La narración de la víctima en la denuncia es estremecedora. La mayoría de las mujeres maltratadas no pueden demostrar todas las barbaridades que aseguran sufrir a manos de sus verdugos. Cualquier ciudadano puede leer el relato del horror de la víctima de Aguilera en la sentencia 00159/2019, que es pública. Da igual si son gritos sin test de alcoholemia o golpes de los que sí quedan marcas o niños supuestamente aterrorizados o amenazas de muerte que hielan el corazón pero se pierden en el aire. Lo escalofriante es lo bien que encajan siempre los hechos probados con los que no se pueden probar. Es el relato común de las mujeres maltratadas y lo sería de las asesinadas si pudieran contarlo.
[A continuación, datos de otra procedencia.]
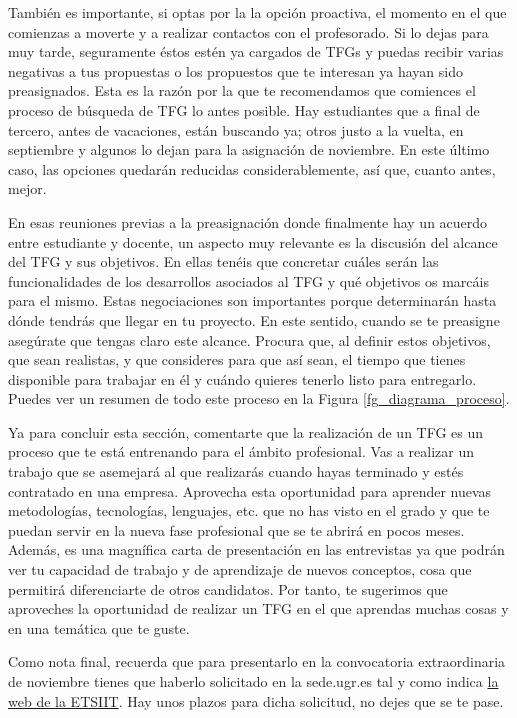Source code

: También es importante, si optas por la la opción proactiva, el momento en el que comienzas a moverte y a realizar contactos con el profesorado. Si lo dejas para muy tarde, seguramente éstos estén ya cargados de TFGs y puedas recibir varias negativas a tus propuestas o los propuestos que te interesan ya hayan sido preasignados. Esta es la razón por la que te recomendamos que comiences el proceso de búsqueda de TFG lo antes posible. Hay estudiantes que a final de tercero, antes de vacaciones, están buscando ya; otros justo a la vuelta, en septiembre y algunos lo dejan para la asignación de noviembre. En este último caso, las opciones quedarán reducidas considerablemente, así que, cuanto antes, mejor.

En esas reuniones previas a la preasignación donde finalmente hay un acuerdo entre estudiante y docente, un aspecto muy relevante es la discusión del alcance del TFG y sus objetivos. En ellas tenéis que concretar cuáles serán las funcionalidades de los desarrollos asociados al TFG y qué objetivos os marcáis para el mismo. Estas negociaciones son importantes porque determinarán hasta dónde tendrás que llegar en tu proyecto. En este sentido, cuando se te preasigne asegúrate que tengas claro este alcance. Procura que, al definir estos objetivos, que sean realistas, y que consideres para que así sean, el tiempo que tienes disponible para trabajar en él y cuándo quieres tenerlo listo para entregarlo. Puedes ver un resumen de todo este proceso en la Figura  \ref{fg_diagrama_proceso}.

Ya para concluir esta sección, comentarte que la realización de un TFG es un proceso que te está entrenando para el ámbito profesional. Vas a realizar un trabajo que se asemejará al que realizarás cuando hayas terminado y estés contratado en una empresa. Aprovecha esta oportunidad para aprender nuevas metodologías, tecnologías, lenguajes, etc. que no has visto en el grado y que te puedan servir en la nueva fase profesional que se te abrirá en pocos meses. Además, es una magnífica carta de presentación en las entrevistas ya que podrán ver tu capacidad de trabajo y de aprendizaje de nuevos conceptos, cosa que permitirá diferenciarte de otros candidatos. Por tanto, te sugerimos que aproveches la oportunidad de realizar un TFG en el que aprendas muchas cosas y en una temática que te guste. 

Como nota final, recuerda que para presentarlo en la convocatoria extraordinaria de noviembre tienes que haberlo solicitado en la sede.ugr.es tal y como indica \href{https://grados.ugr.es/informatica/pages/infoacademica/tfggestion2}{la web de la ETSIIT}. Hay unos plazos para dicha solicitud, no dejes que se te pase.

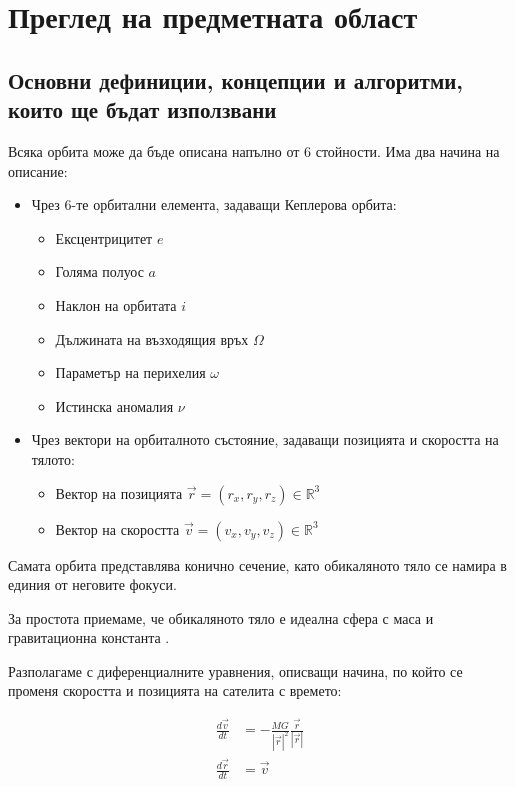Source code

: \graphicspath{ {./chapter2/images/} }

\chapter{Преглед на предметната област}


\section{Основни дефиниции, концепции и алгоритми, които ще бъдат използвани}

Всяка орбита може да бъде описана напълно от 6 стойности. Има два начина на описание:

\begin{itemize}
	\item Чрез 6-те орбитални елемента, задаващи Кеплерова орбита:
	\begin{itemize}
		\item Ексцентрицитет \( e \)
		\item Голяма полуос \( a \)
		\item Наклон на орбитата \( i \) 
		\item Дължината на възходящия връх \( \Omega \)
		\item Параметър на перихелия \( \omega \)
		\item Истинска аномалия \( \nu \)
	\end{itemize}
	\item Чрез вектори на орбиталното състояние, задаващи позицията и скоростта на тялото:
	\begin{itemize}
		\item Вектор на позицията \( \vec{r} = \left( r_x, r_y, r_z \right) \in \mathbb{R}^3 \)
		\item Вектор на скоростта \( \vec{v} = \left( v_x, v_y, v_z \right) \in \mathbb{R}^3 \)
	\end{itemize}
\end{itemize}

Самата орбита представлява конично сечение, като обикаляното тяло се намира в единия от неговите фокуси.

За простота приемаме, че обикаляното тяло е идеална сфера с маса  и гравитационна константа .

Разполагаме с диференциалните уравнения, описващи начина, по който се променя скоростта и позицията на сателита с времето:

\begin{align*}
	\frac{d\vec{v}}{dt} &= -\frac{MG}{|\vec{r}|^2}\frac{\vec{r}}{|\vec{r}|} \\
	\frac{d\vec{r}}{dt} &= \vec{v}
\end{align*}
Pero el caso del maltratador Alfredo Aguilera Alcántara va más allá. Porque cuando el PP decidió que fuera candidato a la alcaldía ya había sido denunciado y esperaba juicio. Porque el PP decidió que fuera portavoz de su grupo en Diputación con el juicio ya celebrado. Porque hoy, ya condenado, sigue cobrando 1.950€/mes netos que pagamos todos, incluida su víctima. Y porque más de un centenar de personas de Malpartida se concentraron el pasado 23 de julio en favor del maltratador, es decir, del maltrato.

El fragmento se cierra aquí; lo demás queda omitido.